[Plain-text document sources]
#####
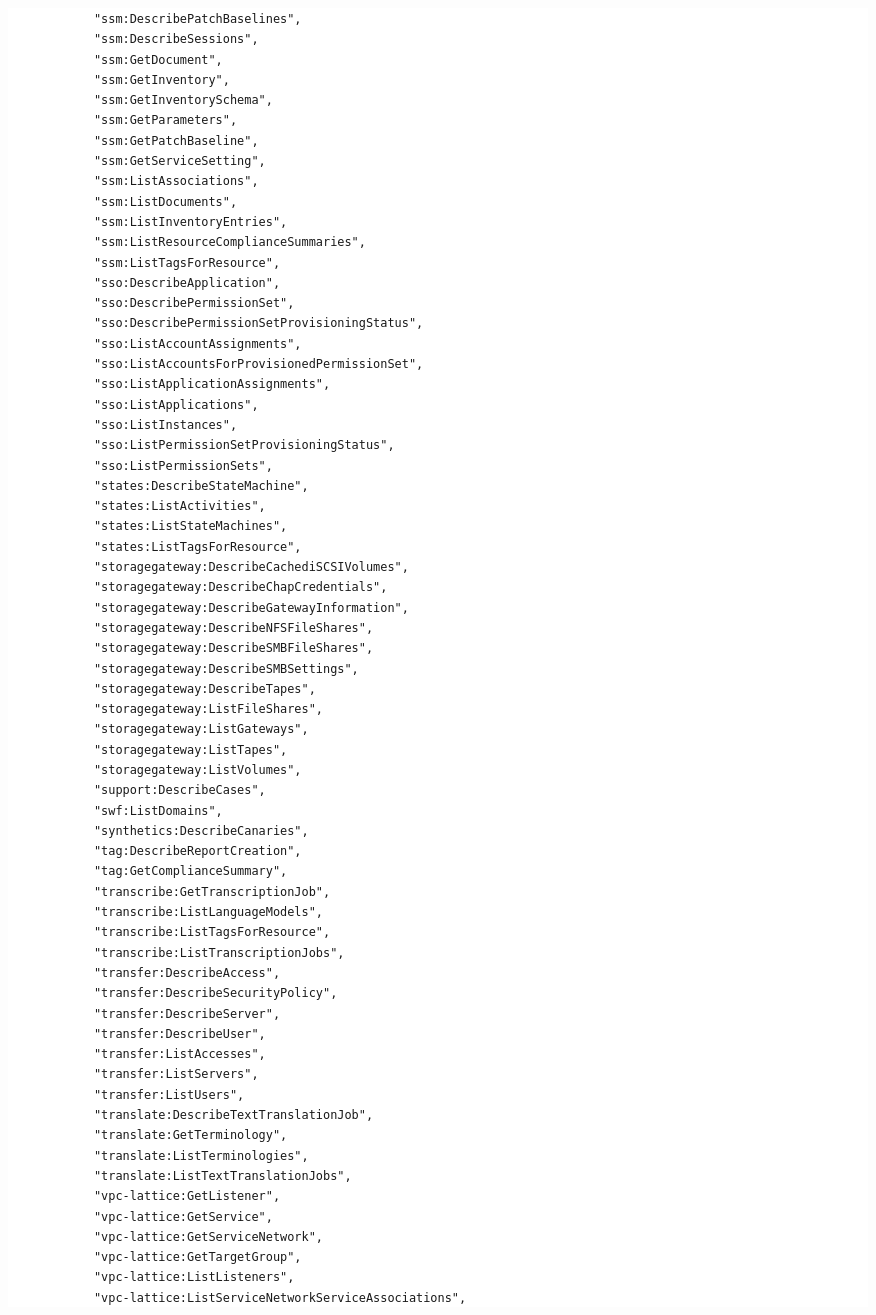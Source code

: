                 "ssm:DescribePatchBaselines",
                "ssm:DescribeSessions",
                "ssm:GetDocument",
                "ssm:GetInventory",
                "ssm:GetInventorySchema",
                "ssm:GetParameters",
                "ssm:GetPatchBaseline",
                "ssm:GetServiceSetting",
                "ssm:ListAssociations",
                "ssm:ListDocuments",
                "ssm:ListInventoryEntries",
                "ssm:ListResourceComplianceSummaries",
                "ssm:ListTagsForResource",
                "sso:DescribeApplication",
                "sso:DescribePermissionSet",
                "sso:DescribePermissionSetProvisioningStatus",
                "sso:ListAccountAssignments",
                "sso:ListAccountsForProvisionedPermissionSet",
                "sso:ListApplicationAssignments",
                "sso:ListApplications",
                "sso:ListInstances",
                "sso:ListPermissionSetProvisioningStatus",
                "sso:ListPermissionSets",
                "states:DescribeStateMachine",
                "states:ListActivities",
                "states:ListStateMachines",
                "states:ListTagsForResource",
                "storagegateway:DescribeCachediSCSIVolumes",
                "storagegateway:DescribeChapCredentials",
                "storagegateway:DescribeGatewayInformation",
                "storagegateway:DescribeNFSFileShares",
                "storagegateway:DescribeSMBFileShares",
                "storagegateway:DescribeSMBSettings",
                "storagegateway:DescribeTapes",
                "storagegateway:ListFileShares",
                "storagegateway:ListGateways",
                "storagegateway:ListTapes",
                "storagegateway:ListVolumes",
                "support:DescribeCases",
                "swf:ListDomains",
                "synthetics:DescribeCanaries",
                "tag:DescribeReportCreation",
                "tag:GetComplianceSummary",
                "transcribe:GetTranscriptionJob",
                "transcribe:ListLanguageModels",
                "transcribe:ListTagsForResource",
                "transcribe:ListTranscriptionJobs",
                "transfer:DescribeAccess",
                "transfer:DescribeSecurityPolicy",
                "transfer:DescribeServer",
                "transfer:DescribeUser",
                "transfer:ListAccesses",
                "transfer:ListServers",
                "transfer:ListUsers",
                "translate:DescribeTextTranslationJob",
                "translate:GetTerminology",
                "translate:ListTerminologies",
                "translate:ListTextTranslationJobs",
                "vpc-lattice:GetListener",
                "vpc-lattice:GetService",
                "vpc-lattice:GetServiceNetwork",
                "vpc-lattice:GetTargetGroup",
                "vpc-lattice:ListListeners",
                "vpc-lattice:ListServiceNetworkServiceAssociations",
#####
DESCRIPTION OF THE TASK:
Leave every picture out, and transcribe the data above exactly as it reads.

RESULT:
Source code

:                 "ssm:DescribePatchBaselines",
                "ssm:DescribeSessions",
                "ssm:GetDocument",
                "ssm:GetInventory",
                "ssm:GetInventorySchema",
                "ssm:GetParameters",
                "ssm:GetPatchBaseline",
                "ssm:GetServiceSetting",
                "ssm:ListAssociations",
                "ssm:ListDocuments",
                "ssm:ListInventoryEntries",
                "ssm:ListResourceComplianceSummaries",
                "ssm:ListTagsForResource",
                "sso:DescribeApplication",
                "sso:DescribePermissionSet",
                "sso:DescribePermissionSetProvisioningStatus",
                "sso:ListAccountAssignments",
                "sso:ListAccountsForProvisionedPermissionSet",
                "sso:ListApplicationAssignments",
                "sso:ListApplications",
                "sso:ListInstances",
                "sso:ListPermissionSetProvisioningStatus",
                "sso:ListPermissionSets",
                "states:DescribeStateMachine",
                "states:ListActivities",
                "states:ListStateMachines",
                "states:ListTagsForResource",
                "storagegateway:DescribeCachediSCSIVolumes",
                "storagegateway:DescribeChapCredentials",
                "storagegateway:DescribeGatewayInformation",
                "storagegateway:DescribeNFSFileShares",
                "storagegateway:DescribeSMBFileShares",
                "storagegateway:DescribeSMBSettings",
                "storagegateway:DescribeTapes",
                "storagegateway:ListFileShares",
                "storagegateway:ListGateways",
                "storagegateway:ListTapes",
                "storagegateway:ListVolumes",
                "support:DescribeCases",
                "swf:ListDomains",
                "synthetics:DescribeCanaries",
                "tag:DescribeReportCreation",
                "tag:GetComplianceSummary",
                "transcribe:GetTranscriptionJob",
                "transcribe:ListLanguageModels",
                "transcribe:ListTagsForResource",
                "transcribe:ListTranscriptionJobs",
                "transfer:DescribeAccess",
                "transfer:DescribeSecurityPolicy",
                "transfer:DescribeServer",
                "transfer:DescribeUser",
                "transfer:ListAccesses",
                "transfer:ListServers",
                "transfer:ListUsers",
                "translate:DescribeTextTranslationJob",
                "translate:GetTerminology",
                "translate:ListTerminologies",
                "translate:ListTextTranslationJobs",
                "vpc-lattice:GetListener",
                "vpc-lattice:GetService",
                "vpc-lattice:GetServiceNetwork",
                "vpc-lattice:GetTargetGroup",
                "vpc-lattice:ListListeners",
                "vpc-lattice:ListServiceNetworkServiceAssociations",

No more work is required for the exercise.